_PROBLEM DETAILS_
Each record must come back unchanged in your answer, stripped of its images.

____

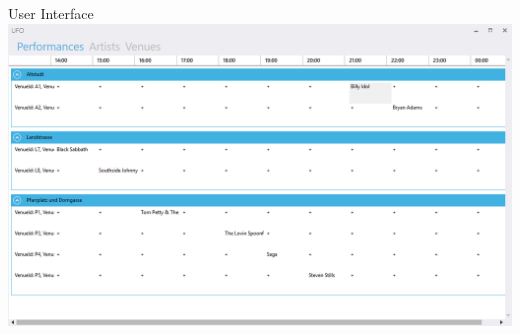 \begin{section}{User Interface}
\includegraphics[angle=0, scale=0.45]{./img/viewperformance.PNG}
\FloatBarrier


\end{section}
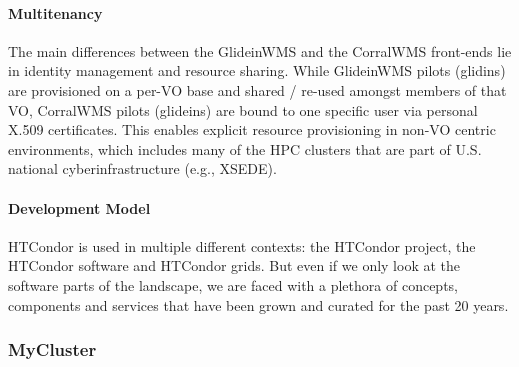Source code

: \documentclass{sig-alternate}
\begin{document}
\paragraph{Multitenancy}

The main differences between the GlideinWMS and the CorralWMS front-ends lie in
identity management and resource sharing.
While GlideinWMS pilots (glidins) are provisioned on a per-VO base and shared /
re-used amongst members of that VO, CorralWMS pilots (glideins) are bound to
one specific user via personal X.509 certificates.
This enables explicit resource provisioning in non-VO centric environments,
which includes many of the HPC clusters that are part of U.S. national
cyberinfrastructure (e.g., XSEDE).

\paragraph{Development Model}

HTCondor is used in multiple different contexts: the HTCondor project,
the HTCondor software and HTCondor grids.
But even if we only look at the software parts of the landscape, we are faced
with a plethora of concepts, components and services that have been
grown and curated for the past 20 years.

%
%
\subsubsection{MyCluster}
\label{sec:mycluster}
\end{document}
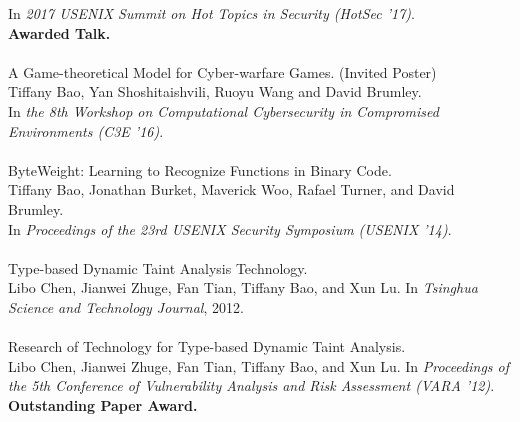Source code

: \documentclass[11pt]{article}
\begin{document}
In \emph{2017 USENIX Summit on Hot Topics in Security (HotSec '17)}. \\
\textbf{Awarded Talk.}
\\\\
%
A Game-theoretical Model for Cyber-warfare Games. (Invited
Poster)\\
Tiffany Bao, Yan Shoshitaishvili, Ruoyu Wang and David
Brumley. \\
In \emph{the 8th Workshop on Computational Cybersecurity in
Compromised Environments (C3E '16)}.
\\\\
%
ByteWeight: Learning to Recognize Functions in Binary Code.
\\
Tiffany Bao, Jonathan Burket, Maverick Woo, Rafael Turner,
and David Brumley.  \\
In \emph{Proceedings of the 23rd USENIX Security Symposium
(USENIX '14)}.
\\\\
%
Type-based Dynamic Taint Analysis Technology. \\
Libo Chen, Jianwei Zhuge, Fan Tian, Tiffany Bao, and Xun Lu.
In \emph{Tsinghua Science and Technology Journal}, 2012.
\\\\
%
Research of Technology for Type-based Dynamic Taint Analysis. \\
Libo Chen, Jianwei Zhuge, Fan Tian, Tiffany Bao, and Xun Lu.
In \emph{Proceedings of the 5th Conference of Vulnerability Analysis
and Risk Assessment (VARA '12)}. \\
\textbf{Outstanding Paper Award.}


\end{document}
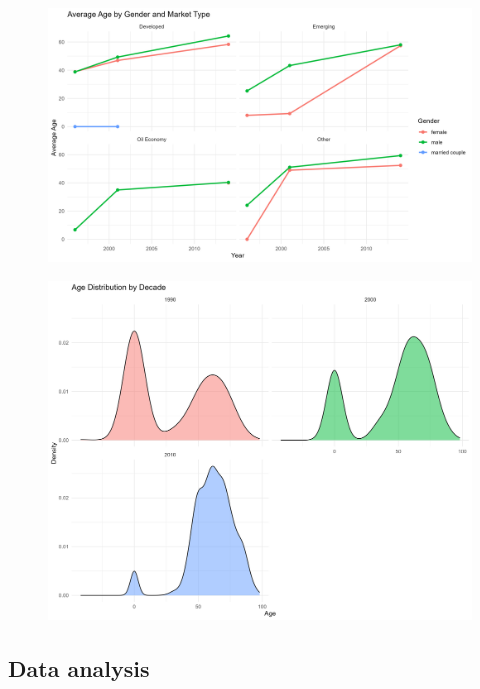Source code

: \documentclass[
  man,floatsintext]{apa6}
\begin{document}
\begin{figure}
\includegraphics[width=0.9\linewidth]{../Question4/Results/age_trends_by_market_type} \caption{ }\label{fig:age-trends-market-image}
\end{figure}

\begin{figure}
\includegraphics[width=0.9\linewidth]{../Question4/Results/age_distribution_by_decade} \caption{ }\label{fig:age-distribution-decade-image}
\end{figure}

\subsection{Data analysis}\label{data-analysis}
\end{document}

____

_SOLUTION FOR THIS TASK_
 \begin{section}{User Interface}
\includegraphics[angle=0, scale=0.45]{./img/viewperformance.PNG}
\FloatBarrier


\end{section}
Source code

: \documentclass{sig-alternate}
\begin{document}
\paragraph{Multitenancy}

The main differences between the GlideinWMS and the CorralWMS front-ends lie in
identity management and resource sharing.
While GlideinWMS pilots (glidins) are provisioned on a per-VO base and shared /
re-used amongst members of that VO, CorralWMS pilots (glideins) are bound to
one specific user via personal X.509 certificates.
This enables explicit resource provisioning in non-VO centric environments,
which includes many of the HPC clusters that are part of U.S. national
cyberinfrastructure (e.g., XSEDE).

\paragraph{Development Model}

HTCondor is used in multiple different contexts: the HTCondor project,
the HTCondor software and HTCondor grids.
But even if we only look at the software parts of the landscape, we are faced
with a plethora of concepts, components and services that have been
grown and curated for the past 20 years.

%
%
\subsubsection{MyCluster}
\label{sec:mycluster}
\end{document}
Source code

: \documentclass[11pt]{article}
\begin{document}
In \emph{2017 USENIX Summit on Hot Topics in Security (HotSec '17)}. \\
\textbf{Awarded Talk.}
\\\\
%
A Game-theoretical Model for Cyber-warfare Games. (Invited
Poster)\\
Tiffany Bao, Yan Shoshitaishvili, Ruoyu Wang and David
Brumley. \\
In \emph{the 8th Workshop on Computational Cybersecurity in
Compromised Environments (C3E '16)}.
\\\\
%
ByteWeight: Learning to Recognize Functions in Binary Code.
\\
Tiffany Bao, Jonathan Burket, Maverick Woo, Rafael Turner,
and David Brumley.  \\
In \emph{Proceedings of the 23rd USENIX Security Symposium
(USENIX '14)}.
\\\\
%
Type-based Dynamic Taint Analysis Technology. \\
Libo Chen, Jianwei Zhuge, Fan Tian, Tiffany Bao, and Xun Lu.
In \emph{Tsinghua Science and Technology Journal}, 2012.
\\\\
%
Research of Technology for Type-based Dynamic Taint Analysis. \\
Libo Chen, Jianwei Zhuge, Fan Tian, Tiffany Bao, and Xun Lu.
In \emph{Proceedings of the 5th Conference of Vulnerability Analysis
and Risk Assessment (VARA '12)}. \\
\textbf{Outstanding Paper Award.}


\end{document}
Source code

: \documentclass[
  man,floatsintext]{apa6}
\begin{document}
\begin{figure}
\includegraphics[width=0.9\linewidth]{../Question4/Results/age_trends_by_market_type} \caption{ }\label{fig:age-trends-market-image}
\end{figure}

\begin{figure}
\includegraphics[width=0.9\linewidth]{../Question4/Results/age_distribution_by_decade} \caption{ }\label{fig:age-distribution-decade-image}
\end{figure}

\subsection{Data analysis}\label{data-analysis}
\end{document}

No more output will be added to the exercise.